Pero un día decidiste practicar la mirada vertical y viste en la superficie del misterioso mar un precioso y hechicero pez naranja. Este te hizo un guiño y aquel día no volviste a casa liberada. Te faltaba algo, necesitabas saber alguna cosa más… te embrujó el juego del pececito caprichoso que, buscando el mimetismo a través del color, fue él quien te tiró a ti el anzuelo y no al revés.
Pensaste durante tiempo en ese acontecimiento tan singular en tu vida, contabas el guiño del pez a quién podías y ocultabas el mismo guiño a quien debías.
Aquella tarde, el pez, en su marcha, fue dejando una huella naranja tras de sí que ni tan siquiera el poderoso e inmenso mar podía borrar. Por momentos pensaste que podría ser el rastro del amor, de ese amor que tú ya tenías copado y que siempre habías pensado que ya jamás buscarías. Además, estabas convencida de que ese vestigio que el pez dejaba sería borrado por la insondable voracidad del mar. De ese mar que era testigo y callaba, de ese mar que rugía con fiereza por la violación expresa que tu sentimiento hacía a compromisos anteriores.
Volviste al precipicio peñascoso y escarpado, pasado el tiempo prudencial que tu miedo oculto te había recomendado, pero ya no mirabas ningún horizonte. Tu mirada era ya irreversiblemente vertical, directa, dirigida, intencionada y un poco cómplice de algunas corrientes marinas. Y aquel día apareció ante tus ojos desconcertados el pez naranja de nuevo, con la misión expresa de abrir la puerta a una siguiente conversación sin fecha determinada. Una conversación que tú ya también deseabas y que no querías que se demorara mucho. Bajaste a la primera línea de mar e intentaste coger el pez, pero éste, contrario a su deseo pero consciente de lo que hacía, se zafó de tus manos, chocó contra una roca y nadó atolondrado sin rumbo fijo. Esquivó las redes asesinas de tus afectos, coleó en la predicción del amor, dio unos saltitos triunfales y alegres que dejaron en forma de neblina mil siluetas tuyas suspendidas en el aire… y se alejó mar adentro dejando su pista anaranjada en la epidermis del mar.

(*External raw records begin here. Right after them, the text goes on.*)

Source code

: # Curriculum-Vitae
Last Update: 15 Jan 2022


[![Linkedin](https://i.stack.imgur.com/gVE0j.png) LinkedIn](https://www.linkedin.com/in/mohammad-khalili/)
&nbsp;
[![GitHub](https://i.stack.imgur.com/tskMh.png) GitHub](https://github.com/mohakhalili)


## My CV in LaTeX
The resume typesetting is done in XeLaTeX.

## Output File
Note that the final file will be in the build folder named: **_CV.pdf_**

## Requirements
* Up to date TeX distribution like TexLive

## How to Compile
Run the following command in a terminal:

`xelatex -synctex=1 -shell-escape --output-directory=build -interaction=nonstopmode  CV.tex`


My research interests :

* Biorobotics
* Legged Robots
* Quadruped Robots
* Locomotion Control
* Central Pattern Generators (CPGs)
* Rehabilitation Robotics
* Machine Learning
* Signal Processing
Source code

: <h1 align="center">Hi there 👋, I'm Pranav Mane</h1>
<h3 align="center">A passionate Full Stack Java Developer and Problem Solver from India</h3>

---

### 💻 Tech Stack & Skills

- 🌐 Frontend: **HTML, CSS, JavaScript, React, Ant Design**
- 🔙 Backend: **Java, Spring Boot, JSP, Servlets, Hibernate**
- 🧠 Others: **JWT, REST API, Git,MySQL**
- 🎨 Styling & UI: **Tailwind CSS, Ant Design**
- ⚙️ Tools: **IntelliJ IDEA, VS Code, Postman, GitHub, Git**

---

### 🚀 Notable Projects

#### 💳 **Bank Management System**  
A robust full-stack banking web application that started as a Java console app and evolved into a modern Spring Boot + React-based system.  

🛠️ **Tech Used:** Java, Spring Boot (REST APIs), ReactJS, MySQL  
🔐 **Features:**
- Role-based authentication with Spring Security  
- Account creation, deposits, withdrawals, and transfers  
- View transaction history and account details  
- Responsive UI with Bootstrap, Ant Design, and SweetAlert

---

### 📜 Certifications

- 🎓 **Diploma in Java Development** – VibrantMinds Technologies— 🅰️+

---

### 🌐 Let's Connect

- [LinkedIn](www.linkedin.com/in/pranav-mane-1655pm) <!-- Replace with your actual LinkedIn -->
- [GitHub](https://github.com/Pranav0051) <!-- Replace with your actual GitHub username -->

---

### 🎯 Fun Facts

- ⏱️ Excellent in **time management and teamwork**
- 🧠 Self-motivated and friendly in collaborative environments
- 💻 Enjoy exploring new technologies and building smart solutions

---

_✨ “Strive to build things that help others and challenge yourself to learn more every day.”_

Convertida ya en lobo de mar, navegabas sobre sus espaldas con más confianza y libertad que nunca. Ahora ya, el poderoso mar, era tu amigo fiel y encima guardaba tu tesoro… o tu secreto, ¿quién sabe? Pero eras consciente de que la única manera de desentrañar el misterio era aproximándote al pez, intentar secar un poquito sus escamas para que no resbalara tanto y conversar con él. No quisiste remar más, para evitar emboscadas traicioneras del mar. Éste, molesto por tu actitud, mascullaba maldiciendo tu confianza en él. Tu barca temblaba persistentemente y tu mirada salteada observó curiosa la llegada lenta y casual del pez naranja. Este te preguntó si habías ido a verle, a buscarle, a… Pero inmediatamente tú le dejaste bien claro que simplemente paseabas en tu barca y que a quien realmente habías ido a ver era a tu amigo el mar. El pez naranja desapareció repentinamente, esta vez sin dejar rastro alguno.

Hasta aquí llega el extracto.